Figure 5.

Flow cytometric analyses of DEX-treated IPKM. IPKM were treated with or without 80 ng/ml DEX for 1 d in the presence or absence of 10 μM SB203580 or 10 μM U0126. DMSO (0.1%) was used as a vehicle control because SB203580 and U0126 were dissolved in DMSO. Then, the cells were reacted with mouse monoclonal anti-CD163 (A) or anti-CD169 (B) antibodies, before being labeled with Alexa Fluor 488-conjugated anti-mouse IgG antibodies (Alexa 488). The positive region was set up to contain about 0.5% of the negative control cells, which reacted with Alexa Fluor 488-conjugated anti-mouse IgG antibodies alone (A and B: black line). Three independent experiments were performed, and the data regarding the percentages of cells in the positive region are expressed as mean±SEM values (*p < 0.05, **p < 0.01 vs. DMSO-treated control) (C). The frequency of CD163-positive cells was significantly higher among the DEX-treated IPKM (A: purple line, and C). The administration of SB203580 completely blocked the effects of DEX (A: blue line, and C).
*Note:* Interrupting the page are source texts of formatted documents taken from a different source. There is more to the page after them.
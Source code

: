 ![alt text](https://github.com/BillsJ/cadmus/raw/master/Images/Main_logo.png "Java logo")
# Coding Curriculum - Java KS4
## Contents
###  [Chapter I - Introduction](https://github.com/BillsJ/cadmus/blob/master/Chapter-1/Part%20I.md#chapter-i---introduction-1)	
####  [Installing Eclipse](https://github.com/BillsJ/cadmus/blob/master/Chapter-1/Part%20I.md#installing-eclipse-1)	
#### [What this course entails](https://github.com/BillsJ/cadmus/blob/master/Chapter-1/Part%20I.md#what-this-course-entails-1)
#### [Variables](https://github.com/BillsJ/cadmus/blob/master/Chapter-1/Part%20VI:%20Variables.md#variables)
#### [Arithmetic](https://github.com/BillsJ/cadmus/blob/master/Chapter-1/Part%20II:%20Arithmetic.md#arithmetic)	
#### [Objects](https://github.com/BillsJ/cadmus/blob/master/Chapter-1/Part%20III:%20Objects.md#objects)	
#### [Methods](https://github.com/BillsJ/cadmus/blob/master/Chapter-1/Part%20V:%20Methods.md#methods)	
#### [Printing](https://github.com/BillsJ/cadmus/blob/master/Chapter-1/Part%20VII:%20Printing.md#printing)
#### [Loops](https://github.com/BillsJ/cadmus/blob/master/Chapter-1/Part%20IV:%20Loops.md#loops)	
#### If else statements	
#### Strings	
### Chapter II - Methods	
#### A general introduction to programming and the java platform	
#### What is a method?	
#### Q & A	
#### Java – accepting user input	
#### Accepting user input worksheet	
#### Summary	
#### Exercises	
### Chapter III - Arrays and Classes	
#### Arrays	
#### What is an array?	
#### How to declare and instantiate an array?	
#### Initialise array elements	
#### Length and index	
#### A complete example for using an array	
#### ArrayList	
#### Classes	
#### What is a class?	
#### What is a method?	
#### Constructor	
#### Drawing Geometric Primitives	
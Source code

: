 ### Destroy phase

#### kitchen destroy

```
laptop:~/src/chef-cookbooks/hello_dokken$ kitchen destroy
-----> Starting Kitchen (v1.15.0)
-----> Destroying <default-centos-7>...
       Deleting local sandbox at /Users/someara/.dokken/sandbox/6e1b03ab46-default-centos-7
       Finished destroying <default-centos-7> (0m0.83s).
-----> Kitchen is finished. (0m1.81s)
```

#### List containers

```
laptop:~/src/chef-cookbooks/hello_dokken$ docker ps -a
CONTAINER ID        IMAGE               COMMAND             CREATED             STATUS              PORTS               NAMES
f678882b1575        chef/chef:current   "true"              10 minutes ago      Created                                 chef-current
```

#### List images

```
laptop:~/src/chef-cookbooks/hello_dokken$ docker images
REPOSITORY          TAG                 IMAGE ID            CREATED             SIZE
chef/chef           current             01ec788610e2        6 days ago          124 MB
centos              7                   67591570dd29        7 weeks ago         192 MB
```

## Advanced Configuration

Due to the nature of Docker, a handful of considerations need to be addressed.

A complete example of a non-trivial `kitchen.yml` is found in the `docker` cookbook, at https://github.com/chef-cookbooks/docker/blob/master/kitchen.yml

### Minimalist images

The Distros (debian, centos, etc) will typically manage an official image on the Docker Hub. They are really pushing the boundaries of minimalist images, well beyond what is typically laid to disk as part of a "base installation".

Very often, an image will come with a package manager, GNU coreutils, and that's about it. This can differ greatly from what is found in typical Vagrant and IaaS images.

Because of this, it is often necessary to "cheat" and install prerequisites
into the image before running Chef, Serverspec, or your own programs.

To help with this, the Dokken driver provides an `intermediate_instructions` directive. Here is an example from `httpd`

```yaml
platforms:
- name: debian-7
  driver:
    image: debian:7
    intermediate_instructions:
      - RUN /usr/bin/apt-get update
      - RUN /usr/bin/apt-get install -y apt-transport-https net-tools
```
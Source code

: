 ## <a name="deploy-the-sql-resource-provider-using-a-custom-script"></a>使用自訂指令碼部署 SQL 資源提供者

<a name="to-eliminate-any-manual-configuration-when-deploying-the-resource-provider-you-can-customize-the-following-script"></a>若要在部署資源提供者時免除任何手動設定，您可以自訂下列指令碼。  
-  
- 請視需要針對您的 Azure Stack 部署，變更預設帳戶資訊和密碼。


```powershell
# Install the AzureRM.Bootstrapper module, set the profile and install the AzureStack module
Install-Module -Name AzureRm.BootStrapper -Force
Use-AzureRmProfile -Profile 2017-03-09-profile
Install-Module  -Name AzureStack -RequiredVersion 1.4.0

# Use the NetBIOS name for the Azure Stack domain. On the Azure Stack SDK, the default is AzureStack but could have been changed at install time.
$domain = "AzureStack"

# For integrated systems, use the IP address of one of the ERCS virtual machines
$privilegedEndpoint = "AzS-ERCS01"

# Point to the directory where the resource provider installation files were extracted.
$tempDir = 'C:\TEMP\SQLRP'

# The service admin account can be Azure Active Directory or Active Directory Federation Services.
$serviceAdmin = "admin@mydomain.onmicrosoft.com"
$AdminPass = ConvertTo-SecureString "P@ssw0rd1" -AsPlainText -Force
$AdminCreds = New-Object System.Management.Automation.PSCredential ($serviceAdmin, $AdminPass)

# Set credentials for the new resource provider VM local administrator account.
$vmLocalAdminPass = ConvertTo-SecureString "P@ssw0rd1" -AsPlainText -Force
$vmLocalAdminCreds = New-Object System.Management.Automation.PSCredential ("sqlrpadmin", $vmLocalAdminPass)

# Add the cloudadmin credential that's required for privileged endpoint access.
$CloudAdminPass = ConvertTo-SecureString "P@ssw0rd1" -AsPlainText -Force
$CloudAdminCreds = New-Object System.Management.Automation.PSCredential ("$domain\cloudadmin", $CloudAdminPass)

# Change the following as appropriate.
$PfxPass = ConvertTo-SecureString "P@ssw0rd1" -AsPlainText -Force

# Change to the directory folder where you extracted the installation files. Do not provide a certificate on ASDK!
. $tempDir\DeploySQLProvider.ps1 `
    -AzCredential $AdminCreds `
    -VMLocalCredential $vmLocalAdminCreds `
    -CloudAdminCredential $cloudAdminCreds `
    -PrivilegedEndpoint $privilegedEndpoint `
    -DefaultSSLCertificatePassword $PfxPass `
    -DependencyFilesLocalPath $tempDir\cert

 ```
Conversely, the administration of U0126 facilitated the DEX-induced increase in the frequency of CD163-positive cells (A: green line, and C). The frequency of CD169-positive cells was slightly lower among the DEX-treated IPKM (B: purple line, and C). Co-treatment with DEX and SB203580 (B: blue line) or U0126 (B: green line) significantly decreased the frequency of CD169-positive cells (C).